Health Minister Sylvia Jones was adamant the government will not change course as it moves to an abstinence-based model known as homelessness and addiction recovery treatment, or HART, hubs.
"We're not going to reverse, we've been very clear: our focus is on the HART hubs to make sure that people have access to treatment," Jones said.
"We want to ensure that there is a pathway out of addictions, and you can't do that when you continue to fund, frankly, illicit drugs."
The province has funded 28 new hubs with all but one now operational, Jones said.
Health-care workers, advocates and homeless people have decried the closures and said they will lead to more deaths.
Six former mayors of Toronto wrote to Ford and Jones on Tuesday, urging them to change their minds.
"These decisions to close sites, which provide integrated health and social services as well as facilities to test drug supply, have caused much physical harm and death and have resulted in increased public expenditures, without resulting in any positive impacts," wrote former mayors David Crombie, Art Eggleton, Barbara Hall, David Miller, John Sewell and John Tory.

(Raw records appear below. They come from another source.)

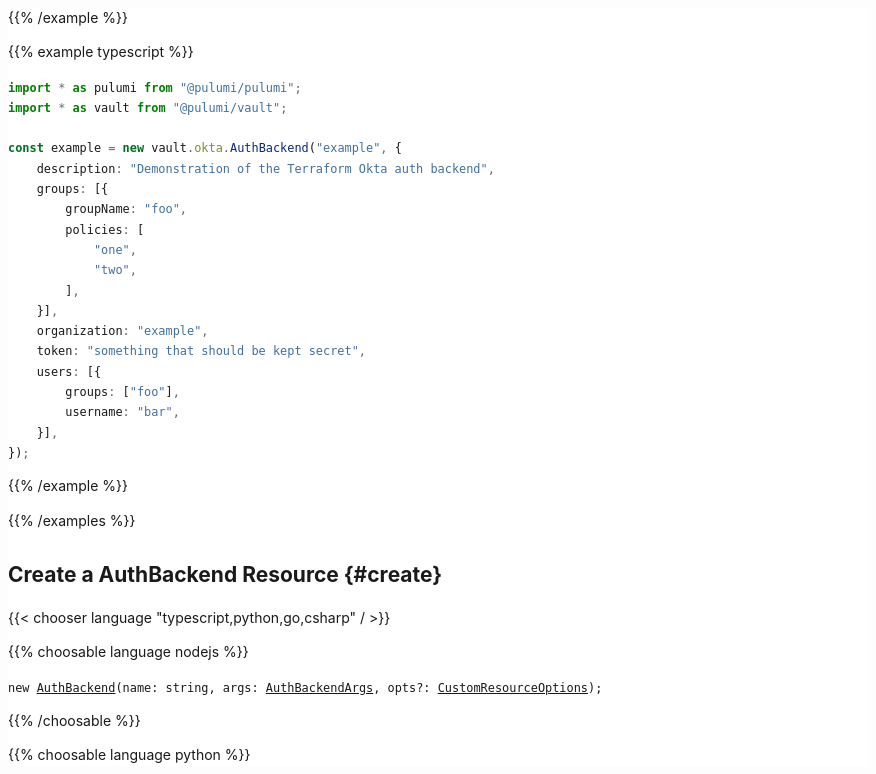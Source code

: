 
{{% /example %}}

{{% example typescript %}}

```typescript
import * as pulumi from "@pulumi/pulumi";
import * as vault from "@pulumi/vault";

const example = new vault.okta.AuthBackend("example", {
    description: "Demonstration of the Terraform Okta auth backend",
    groups: [{
        groupName: "foo",
        policies: [
            "one",
            "two",
        ],
    }],
    organization: "example",
    token: "something that should be kept secret",
    users: [{
        groups: ["foo"],
        username: "bar",
    }],
});
```

{{% /example %}}

{{% /examples %}}


## Create a AuthBackend Resource {#create}
{{< chooser language "typescript,python,go,csharp" / >}}


{{% choosable language nodejs %}}
<div class="highlight"><pre class="chroma"><code class="language-typescript" data-lang="typescript"><span class="k">new </span><span class="nx"><a href="/docs/reference/pkg/nodejs/pulumi/vault/okta/#AuthBackend">AuthBackend</a></span><span class="p">(</span><span class="nx">name</span><span class="p">:</span> <span class="nx">string</span><span class="p">, </span><span class="nx">args</span><span class="p">:</span> <span class="nx"><a href="/docs/reference/pkg/nodejs/pulumi/vault/okta/#AuthBackendArgs">AuthBackendArgs</a></span><span class="p">, </span><span class="nx">opts</span><span class="p">?:</span> <span class="nx"><a href="/docs/reference/pkg/nodejs/pulumi/pulumi/#CustomResourceOptions">CustomResourceOptions</a></span><span class="p">);</span></code></pre></div>
{{% /choosable %}}

{{% choosable language python %}}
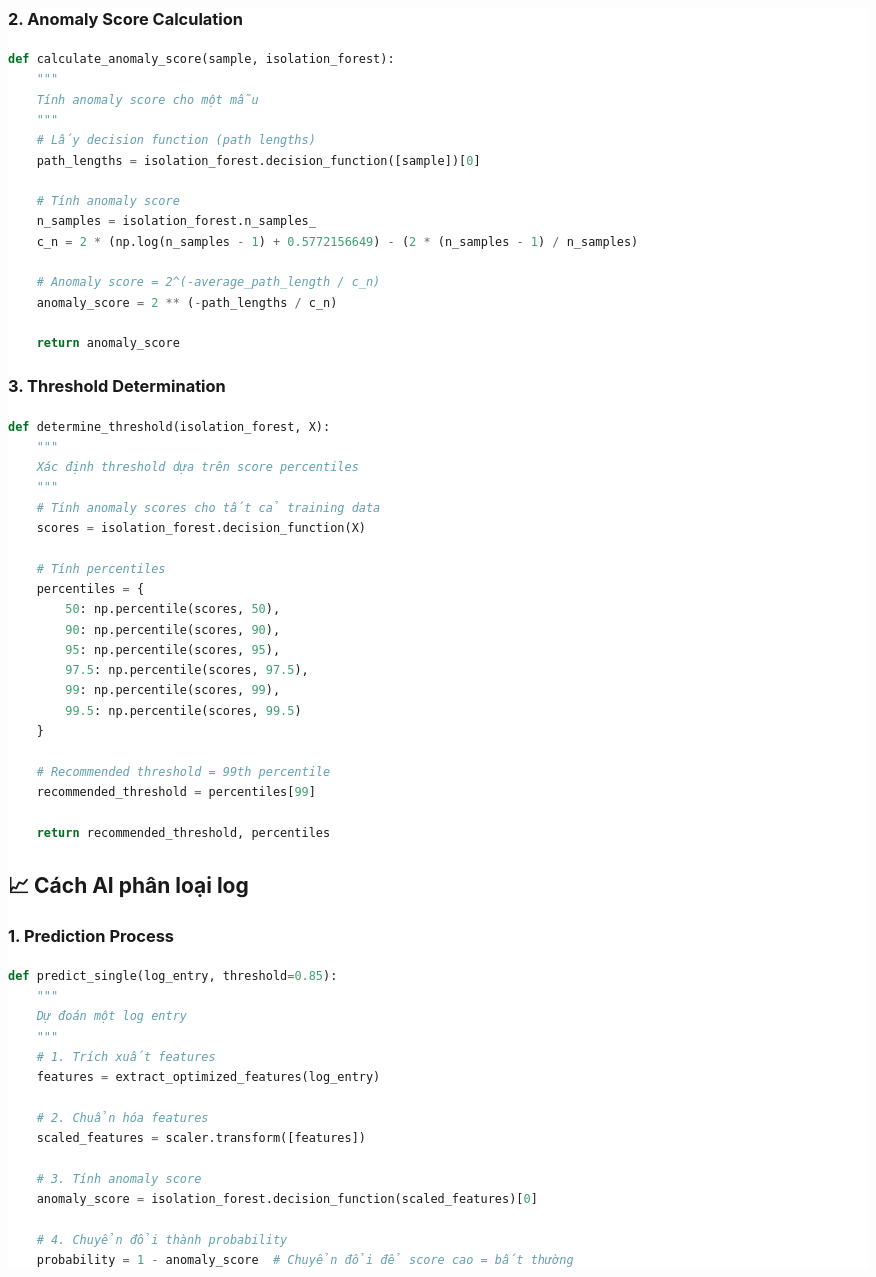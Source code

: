 ### 2. Anomaly Score Calculation
```python
def calculate_anomaly_score(sample, isolation_forest):
    """
    Tính anomaly score cho một mẫu
    """
    # Lấy decision function (path lengths)
    path_lengths = isolation_forest.decision_function([sample])[0]
    
    # Tính anomaly score
    n_samples = isolation_forest.n_samples_
    c_n = 2 * (np.log(n_samples - 1) + 0.5772156649) - (2 * (n_samples - 1) / n_samples)
    
    # Anomaly score = 2^(-average_path_length / c_n)
    anomaly_score = 2 ** (-path_lengths / c_n)
    
    return anomaly_score
```

### 3. Threshold Determination
```python
def determine_threshold(isolation_forest, X):
    """
    Xác định threshold dựa trên score percentiles
    """
    # Tính anomaly scores cho tất cả training data
    scores = isolation_forest.decision_function(X)
    
    # Tính percentiles
    percentiles = {
        50: np.percentile(scores, 50),
        90: np.percentile(scores, 90),
        95: np.percentile(scores, 95),
        97.5: np.percentile(scores, 97.5),
        99: np.percentile(scores, 99),
        99.5: np.percentile(scores, 99.5)
    }
    
    # Recommended threshold = 99th percentile
    recommended_threshold = percentiles[99]
    
    return recommended_threshold, percentiles
```

## 📈 Cách AI phân loại log

### 1. Prediction Process
```python
def predict_single(log_entry, threshold=0.85):
    """
    Dự đoán một log entry
    """
    # 1. Trích xuất features
    features = extract_optimized_features(log_entry)
    
    # 2. Chuẩn hóa features
    scaled_features = scaler.transform([features])
    
    # 3. Tính anomaly score
    anomaly_score = isolation_forest.decision_function(scaled_features)[0]
    
    # 4. Chuyển đổi thành probability
    probability = 1 - anomaly_score  # Chuyển đổi để score cao = bất thường
```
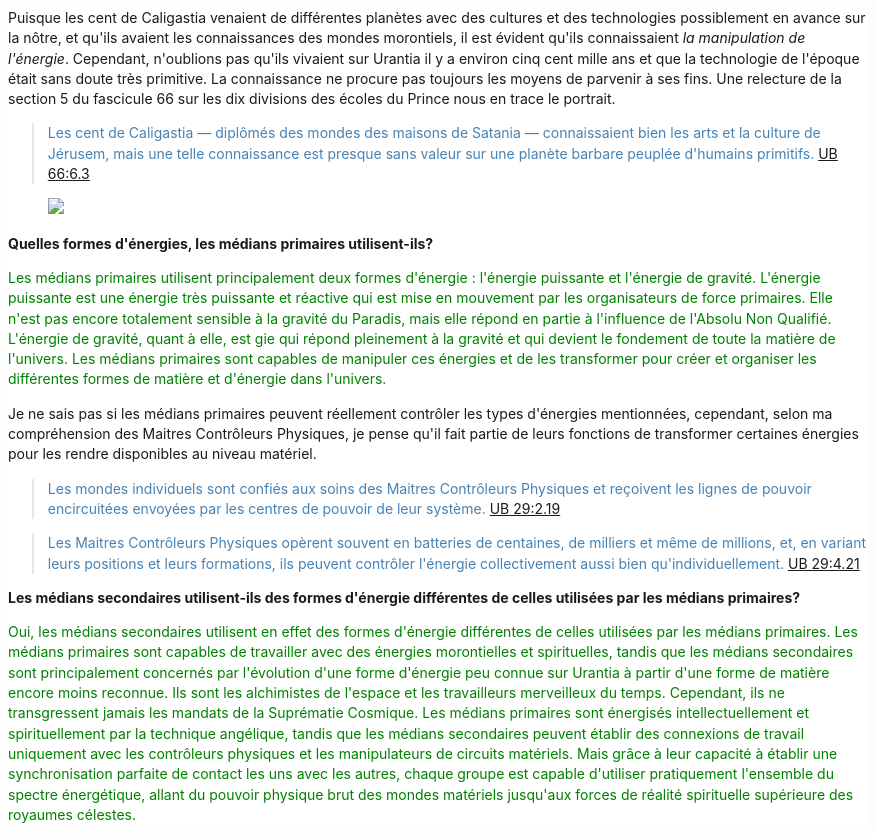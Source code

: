 Puisque les cent de Caligastia venaient de différentes planètes avec des cultures et des technologies possiblement en avance sur la nôtre, et qu'ils avaient les connaissances des mondes morontiels, il est évident qu'ils connaissaient _la manipulation de l'énergie_. Cependant, n'oublions pas qu'ils vivaient sur Urantia il y a environ cinq cent mille ans et que la technologie de l'époque était sans doute très primitive. La connaissance ne procure pas toujours les moyens de parvenir à ses fins. Une relecture de la section 5 du fascicule 66 sur les dix divisions des écoles du Prince nous en trace le portrait.

> <span style="color:SteelBlue;">Les cent de Caligastia — diplômés des mondes des maisons de Satania — connaissaient bien les arts et la culture de Jérusem, mais une telle connaissance est presque sans valeur sur une planète barbare peuplée d'humains primitifs.</span> [UB 66:6.3](/fr/The_Urantia_Book/66#p6_3)

<figure id="Figure_3" class="image urantiapedia image-style-align-left">
<img src="/image/article/Reflectivite/2024_02/013.jpg">
</figure>

**Quelles formes d'énergies, les médians primaires utilisent-ils?**

<span style="color:green;">Les médians primaires utilisent principalement deux formes d'énergie : l'énergie puissante et l'énergie de gravité. L'énergie puissante est une énergie très puissante et réactive qui est mise en mouvement par les organisateurs de force primaires. Elle n'est pas encore totalement sensible à la gravité du Paradis, mais elle répond en partie à l'influence de l'Absolu Non Qualifié. L'énergie de gravité, quant à elle, est gie qui répond pleinement à la gravité et qui devient le fondement de toute la matière de l'univers. Les médians primaires sont capables de manipuler ces énergies et de les transformer pour créer et organiser les différentes formes de matière et d'énergie dans l'univers.</span>

Je ne sais pas si les médians primaires peuvent réellement contrôler les types d'énergies mentionnées, cependant, selon ma compréhension des Maitres Contrôleurs Physiques, je pense qu'il fait partie de leurs fonctions de transformer certaines énergies pour les rendre disponibles au niveau matériel.
<br style="clear:both;"/>

> <span style="color:SteelBlue;">Les mondes individuels sont confiés aux soins des Maitres Contrôleurs Physiques et reçoivent les lignes de pouvoir encircuitées envoyées par les centres de pouvoir de leur système.</span> [UB 29:2.19](/fr/The_Urantia_Book/29#p2_19)

> <span style="color:SteelBlue;">Les Maitres Contrôleurs Physiques opèrent souvent en batteries de centaines, de milliers et même de millions, et, en variant leurs positions et leurs formations, ils peuvent contrôler l'énergie collectivement aussi bien qu'individuellement.</span> [UB 29:4.21](/fr/The_Urantia_Book/29#p4_21)

**Les médians secondaires utilisent-ils des formes d'énergie différentes de celles utilisées par les médians primaires?**

<span style="color:green;">Oui, les médians secondaires utilisent en effet des formes d'énergie différentes de celles utilisées par les médians primaires. Les médians primaires sont capables de travailler avec des énergies morontielles et spirituelles, tandis que les médians secondaires sont principalement concernés par l'évolution d'une forme d'énergie peu connue sur Urantia à partir d'une forme de matière encore moins reconnue. Ils sont les alchimistes de l'espace et les travailleurs merveilleux du temps. Cependant, ils ne transgressent jamais les mandats de la Suprématie Cosmique. Les médians primaires sont énergisés intellectuellement et spirituellement par la technique angélique, tandis que les médians secondaires peuvent établir des connexions de travail uniquement avec les contrôleurs physiques et les manipulateurs de circuits matériels. Mais grâce à leur capacité à établir une synchronisation parfaite de contact les uns avec les autres, chaque groupe est capable d'utiliser pratiquement l'ensemble du spectre énergétique, allant du pouvoir physique brut des mondes matériels jusqu'aux forces de réalité spirituelle supérieure des royaumes célestes.</span>
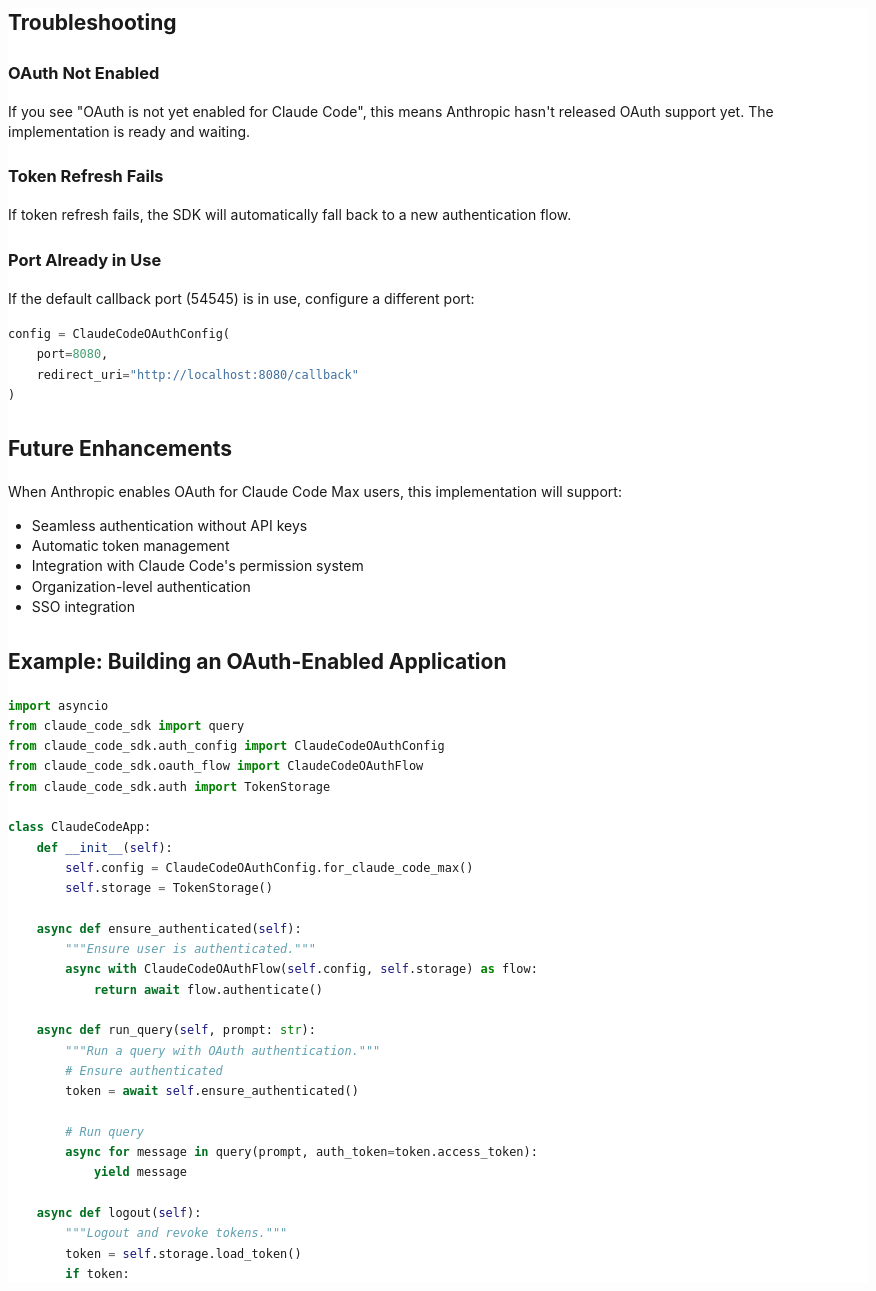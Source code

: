 ## Troubleshooting

### OAuth Not Enabled

If you see "OAuth is not yet enabled for Claude Code", this means Anthropic hasn't released OAuth support yet. The implementation is ready and waiting.

### Token Refresh Fails

If token refresh fails, the SDK will automatically fall back to a new authentication flow.

### Port Already in Use

If the default callback port (54545) is in use, configure a different port:

```python
config = ClaudeCodeOAuthConfig(
    port=8080,
    redirect_uri="http://localhost:8080/callback"
)
```

## Future Enhancements

When Anthropic enables OAuth for Claude Code Max users, this implementation will support:

- Seamless authentication without API keys
- Automatic token management
- Integration with Claude Code's permission system
- Organization-level authentication
- SSO integration

## Example: Building an OAuth-Enabled Application

```python
import asyncio
from claude_code_sdk import query
from claude_code_sdk.auth_config import ClaudeCodeOAuthConfig
from claude_code_sdk.oauth_flow import ClaudeCodeOAuthFlow
from claude_code_sdk.auth import TokenStorage

class ClaudeCodeApp:
    def __init__(self):
        self.config = ClaudeCodeOAuthConfig.for_claude_code_max()
        self.storage = TokenStorage()
        
    async def ensure_authenticated(self):
        """Ensure user is authenticated."""
        async with ClaudeCodeOAuthFlow(self.config, self.storage) as flow:
            return await flow.authenticate()
            
    async def run_query(self, prompt: str):
        """Run a query with OAuth authentication."""
        # Ensure authenticated
        token = await self.ensure_authenticated()
        
        # Run query
        async for message in query(prompt, auth_token=token.access_token):
            yield message
            
    async def logout(self):
        """Logout and revoke tokens."""
        token = self.storage.load_token()
        if token:
```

Current Mayor Olivia Chow did not immediately respond to a request for comment.
The former mayors pointed to an increase in non-fatal opioid overdose calls received by Toronto Paramedic Services.
The data show an 82 per cent increase in suspected opioid overdose calls between April 1, 2025, when those nine other sites closed, and January 2026. There were 160 such calls in April last year and 350 this past January.